Extremely worried about her discovery and feeling the need to warn Sue, Anna contacted ITV informing them of her realisation.
Anna said: “I wrote that I had observed a sinister-looking lesion and suggested that Sue should see a specialist, sooner rather than later, as it may require urgent attention.”
Sue took the advice from Anna and had her mole checked out by the company doctor.
The mole was measured and Sue was told to return in a few months to monitor the mole and see if it has grown since.
Sure enough, the mole had grown a quarter inch during that time and Sue was then referred to a skin cancer specialists who made the decision to completely remove the potentially cancerous mole.
ITV said of Anna’s discovery and crucial knowledge on the matter: “Anna Bianconi-Moore was watching a scene in which Sue Nicholls – who plays Audrey Roberts – was in a sleeveless nightie when she noticed a mole on her shoulder.
“That mole turned out to be the most deadly form of skin cancer. Whilst millions watched the same scene in their living rooms at home, specialist skin care nurse Anna was able to diagnose the blemish as malignant melanoma after pausing the TV and taking a closer look.
What are the main symptoms of skin cancer?
The NHS said: “Changes to a mole or freckle can be a sign of skin cancer, which is why it’s so important to see your doctor straight away.
“Early detection makes it easier to treat. Seeing your doctor could save your life. The most common sign of skin cancer is a change to a mole, freckle or normal patch of skin.

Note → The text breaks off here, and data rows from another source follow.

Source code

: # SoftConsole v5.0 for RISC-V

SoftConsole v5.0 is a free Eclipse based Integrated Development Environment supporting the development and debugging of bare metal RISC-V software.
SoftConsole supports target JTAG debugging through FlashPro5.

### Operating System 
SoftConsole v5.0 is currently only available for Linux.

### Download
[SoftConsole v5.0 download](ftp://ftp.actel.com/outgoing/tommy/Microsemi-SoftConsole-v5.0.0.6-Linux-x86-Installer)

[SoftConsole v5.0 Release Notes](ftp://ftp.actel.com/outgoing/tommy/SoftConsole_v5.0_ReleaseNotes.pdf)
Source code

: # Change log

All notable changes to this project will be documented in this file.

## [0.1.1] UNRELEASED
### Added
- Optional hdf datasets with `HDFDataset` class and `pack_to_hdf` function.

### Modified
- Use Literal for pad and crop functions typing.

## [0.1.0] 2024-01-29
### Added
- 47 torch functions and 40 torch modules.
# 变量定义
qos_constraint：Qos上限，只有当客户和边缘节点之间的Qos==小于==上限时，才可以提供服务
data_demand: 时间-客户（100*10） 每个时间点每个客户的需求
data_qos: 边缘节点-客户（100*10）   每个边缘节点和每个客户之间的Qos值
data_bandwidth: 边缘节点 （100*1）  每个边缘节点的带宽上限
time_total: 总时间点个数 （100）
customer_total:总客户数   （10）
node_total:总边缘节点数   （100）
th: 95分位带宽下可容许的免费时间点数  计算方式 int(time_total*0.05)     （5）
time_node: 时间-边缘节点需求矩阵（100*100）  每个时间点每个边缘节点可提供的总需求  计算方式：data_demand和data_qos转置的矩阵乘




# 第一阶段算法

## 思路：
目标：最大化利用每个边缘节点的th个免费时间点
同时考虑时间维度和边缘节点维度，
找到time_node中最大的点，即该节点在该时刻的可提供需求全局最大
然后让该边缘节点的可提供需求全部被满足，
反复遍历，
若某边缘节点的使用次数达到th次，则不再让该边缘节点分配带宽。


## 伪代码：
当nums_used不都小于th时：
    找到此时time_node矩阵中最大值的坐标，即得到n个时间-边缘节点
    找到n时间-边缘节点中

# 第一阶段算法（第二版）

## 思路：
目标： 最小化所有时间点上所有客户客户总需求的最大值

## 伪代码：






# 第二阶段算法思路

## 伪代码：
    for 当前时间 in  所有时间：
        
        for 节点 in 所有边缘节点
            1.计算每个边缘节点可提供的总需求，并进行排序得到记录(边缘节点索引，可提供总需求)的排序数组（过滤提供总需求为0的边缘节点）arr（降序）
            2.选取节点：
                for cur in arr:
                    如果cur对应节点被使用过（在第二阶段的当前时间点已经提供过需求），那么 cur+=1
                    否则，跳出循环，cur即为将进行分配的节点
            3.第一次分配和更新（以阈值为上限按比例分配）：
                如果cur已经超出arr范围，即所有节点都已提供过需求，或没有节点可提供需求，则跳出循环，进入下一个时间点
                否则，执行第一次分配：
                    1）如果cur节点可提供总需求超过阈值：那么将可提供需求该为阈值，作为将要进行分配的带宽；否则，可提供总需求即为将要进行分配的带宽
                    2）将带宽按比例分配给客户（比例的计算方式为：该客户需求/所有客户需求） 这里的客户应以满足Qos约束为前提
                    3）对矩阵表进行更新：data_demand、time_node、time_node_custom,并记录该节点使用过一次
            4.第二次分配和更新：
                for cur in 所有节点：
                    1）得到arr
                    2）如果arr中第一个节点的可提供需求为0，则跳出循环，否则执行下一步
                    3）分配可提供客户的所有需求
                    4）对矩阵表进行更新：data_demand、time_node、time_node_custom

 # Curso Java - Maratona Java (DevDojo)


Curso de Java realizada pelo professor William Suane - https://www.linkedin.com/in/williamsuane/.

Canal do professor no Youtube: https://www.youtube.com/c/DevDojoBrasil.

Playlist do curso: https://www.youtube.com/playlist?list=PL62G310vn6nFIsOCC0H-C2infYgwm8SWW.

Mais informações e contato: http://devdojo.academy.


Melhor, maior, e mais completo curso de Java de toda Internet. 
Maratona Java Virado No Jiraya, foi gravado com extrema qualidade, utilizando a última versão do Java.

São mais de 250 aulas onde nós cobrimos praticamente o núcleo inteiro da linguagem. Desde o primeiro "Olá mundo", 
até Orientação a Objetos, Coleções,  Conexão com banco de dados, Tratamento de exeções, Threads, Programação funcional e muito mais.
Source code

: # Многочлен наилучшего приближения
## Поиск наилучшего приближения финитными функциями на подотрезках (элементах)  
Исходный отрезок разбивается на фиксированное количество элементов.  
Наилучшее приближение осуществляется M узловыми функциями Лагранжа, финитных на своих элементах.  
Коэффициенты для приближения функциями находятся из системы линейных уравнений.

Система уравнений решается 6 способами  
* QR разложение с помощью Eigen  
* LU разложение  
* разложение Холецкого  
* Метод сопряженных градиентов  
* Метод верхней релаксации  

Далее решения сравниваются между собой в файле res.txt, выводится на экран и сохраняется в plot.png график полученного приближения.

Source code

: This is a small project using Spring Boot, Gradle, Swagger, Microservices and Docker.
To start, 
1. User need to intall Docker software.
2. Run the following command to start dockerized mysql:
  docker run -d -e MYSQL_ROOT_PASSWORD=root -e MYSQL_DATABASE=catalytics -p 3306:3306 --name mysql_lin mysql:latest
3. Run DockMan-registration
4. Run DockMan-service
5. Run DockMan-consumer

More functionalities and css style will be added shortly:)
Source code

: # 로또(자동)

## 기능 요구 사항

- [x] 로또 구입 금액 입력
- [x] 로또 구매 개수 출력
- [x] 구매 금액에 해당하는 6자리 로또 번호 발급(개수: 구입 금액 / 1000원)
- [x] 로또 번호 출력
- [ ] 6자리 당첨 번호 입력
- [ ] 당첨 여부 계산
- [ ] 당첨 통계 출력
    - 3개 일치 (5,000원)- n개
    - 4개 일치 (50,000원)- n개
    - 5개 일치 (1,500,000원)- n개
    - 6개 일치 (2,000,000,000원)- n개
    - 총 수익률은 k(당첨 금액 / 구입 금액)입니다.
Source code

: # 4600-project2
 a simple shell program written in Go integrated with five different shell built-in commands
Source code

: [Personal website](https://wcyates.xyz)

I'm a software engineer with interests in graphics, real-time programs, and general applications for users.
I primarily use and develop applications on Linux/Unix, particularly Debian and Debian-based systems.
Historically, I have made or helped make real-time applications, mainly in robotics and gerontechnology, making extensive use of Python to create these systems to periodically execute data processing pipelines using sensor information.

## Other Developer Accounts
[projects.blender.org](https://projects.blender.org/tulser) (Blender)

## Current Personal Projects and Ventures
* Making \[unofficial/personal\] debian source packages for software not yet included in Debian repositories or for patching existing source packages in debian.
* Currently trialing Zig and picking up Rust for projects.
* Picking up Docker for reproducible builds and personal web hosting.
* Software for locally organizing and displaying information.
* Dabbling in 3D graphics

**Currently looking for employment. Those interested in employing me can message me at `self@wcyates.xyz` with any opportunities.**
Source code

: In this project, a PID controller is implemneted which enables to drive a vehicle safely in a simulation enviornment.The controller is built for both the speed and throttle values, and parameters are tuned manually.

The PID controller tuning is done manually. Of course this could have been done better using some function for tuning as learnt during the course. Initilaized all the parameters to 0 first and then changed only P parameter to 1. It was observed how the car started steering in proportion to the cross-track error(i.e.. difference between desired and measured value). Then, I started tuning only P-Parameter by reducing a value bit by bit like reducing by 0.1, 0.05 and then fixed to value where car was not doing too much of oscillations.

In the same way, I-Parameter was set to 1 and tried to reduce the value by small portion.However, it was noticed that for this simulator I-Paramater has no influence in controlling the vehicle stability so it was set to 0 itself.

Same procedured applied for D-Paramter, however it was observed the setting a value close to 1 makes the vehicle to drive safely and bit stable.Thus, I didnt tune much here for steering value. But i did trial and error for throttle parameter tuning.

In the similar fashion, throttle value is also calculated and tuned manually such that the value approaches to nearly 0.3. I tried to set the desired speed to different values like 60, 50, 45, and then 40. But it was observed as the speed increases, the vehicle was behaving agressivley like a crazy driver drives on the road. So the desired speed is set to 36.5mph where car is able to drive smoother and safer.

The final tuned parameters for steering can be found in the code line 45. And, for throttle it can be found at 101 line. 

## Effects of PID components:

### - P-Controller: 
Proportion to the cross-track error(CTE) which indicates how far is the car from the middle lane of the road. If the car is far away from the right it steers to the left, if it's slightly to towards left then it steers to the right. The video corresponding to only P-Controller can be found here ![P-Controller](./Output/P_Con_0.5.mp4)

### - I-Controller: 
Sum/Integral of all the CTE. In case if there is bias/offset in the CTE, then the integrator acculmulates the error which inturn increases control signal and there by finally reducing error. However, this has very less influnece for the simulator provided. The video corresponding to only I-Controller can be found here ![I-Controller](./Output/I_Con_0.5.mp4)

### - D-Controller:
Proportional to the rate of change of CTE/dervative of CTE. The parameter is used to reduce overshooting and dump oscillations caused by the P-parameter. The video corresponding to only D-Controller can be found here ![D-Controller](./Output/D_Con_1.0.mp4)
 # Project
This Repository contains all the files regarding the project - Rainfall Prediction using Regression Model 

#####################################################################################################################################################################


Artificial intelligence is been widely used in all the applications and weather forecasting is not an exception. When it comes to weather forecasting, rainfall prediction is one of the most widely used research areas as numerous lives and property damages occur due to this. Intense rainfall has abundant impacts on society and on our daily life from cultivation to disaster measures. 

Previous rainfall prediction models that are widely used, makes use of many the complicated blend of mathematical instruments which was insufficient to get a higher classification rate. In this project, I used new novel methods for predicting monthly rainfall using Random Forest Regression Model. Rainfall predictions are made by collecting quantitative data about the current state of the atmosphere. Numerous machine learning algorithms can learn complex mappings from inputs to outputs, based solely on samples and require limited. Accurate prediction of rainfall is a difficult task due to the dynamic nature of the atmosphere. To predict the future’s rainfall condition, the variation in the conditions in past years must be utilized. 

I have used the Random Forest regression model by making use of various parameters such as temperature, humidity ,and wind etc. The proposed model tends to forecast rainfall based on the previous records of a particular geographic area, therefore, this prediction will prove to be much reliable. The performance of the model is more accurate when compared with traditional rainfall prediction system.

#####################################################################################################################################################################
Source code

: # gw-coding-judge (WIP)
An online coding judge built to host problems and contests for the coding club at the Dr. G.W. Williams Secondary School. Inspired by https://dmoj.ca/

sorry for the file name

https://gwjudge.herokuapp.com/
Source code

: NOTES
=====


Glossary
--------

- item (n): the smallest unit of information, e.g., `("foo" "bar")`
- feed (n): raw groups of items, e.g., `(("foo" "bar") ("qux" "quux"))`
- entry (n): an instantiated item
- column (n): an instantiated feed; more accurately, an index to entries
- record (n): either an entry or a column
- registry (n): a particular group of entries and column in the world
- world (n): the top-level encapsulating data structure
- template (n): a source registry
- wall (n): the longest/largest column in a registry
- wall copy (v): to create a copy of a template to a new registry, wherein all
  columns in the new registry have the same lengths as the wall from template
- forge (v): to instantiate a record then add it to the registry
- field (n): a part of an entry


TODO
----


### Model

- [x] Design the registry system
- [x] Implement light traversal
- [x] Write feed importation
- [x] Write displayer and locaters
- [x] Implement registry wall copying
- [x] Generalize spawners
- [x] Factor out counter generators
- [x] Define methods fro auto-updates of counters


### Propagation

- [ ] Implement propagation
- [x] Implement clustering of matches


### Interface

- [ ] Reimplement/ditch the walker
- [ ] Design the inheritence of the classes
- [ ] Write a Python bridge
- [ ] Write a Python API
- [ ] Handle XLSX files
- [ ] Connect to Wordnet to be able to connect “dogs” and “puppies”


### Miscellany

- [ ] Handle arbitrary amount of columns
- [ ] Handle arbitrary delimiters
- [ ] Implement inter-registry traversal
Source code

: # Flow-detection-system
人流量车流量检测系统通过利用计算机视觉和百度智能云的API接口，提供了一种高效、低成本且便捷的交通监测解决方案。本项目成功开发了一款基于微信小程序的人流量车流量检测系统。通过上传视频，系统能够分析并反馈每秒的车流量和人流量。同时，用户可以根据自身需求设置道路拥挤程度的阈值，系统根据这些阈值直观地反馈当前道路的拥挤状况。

“It’s important to know your skin and what it looks like normally so you notice any unusual or persistent changes.
“Use a mirror, or ask your partner or a friend to check the areas of your skin that you can’t see.
A change to a mole, freckle or normal patch of skin is a common sign of skin cancer, but there are also other signs to be aware of, including:
- A new growth or sore that doesn’t heal
- A spot, mole or sore that itches or hurts
- A mole or growth that bleeds, crusts or scabs
If you notice any of these signs, see your GP. If you know anyone who has any of these symptoms, insist they see their doctor.”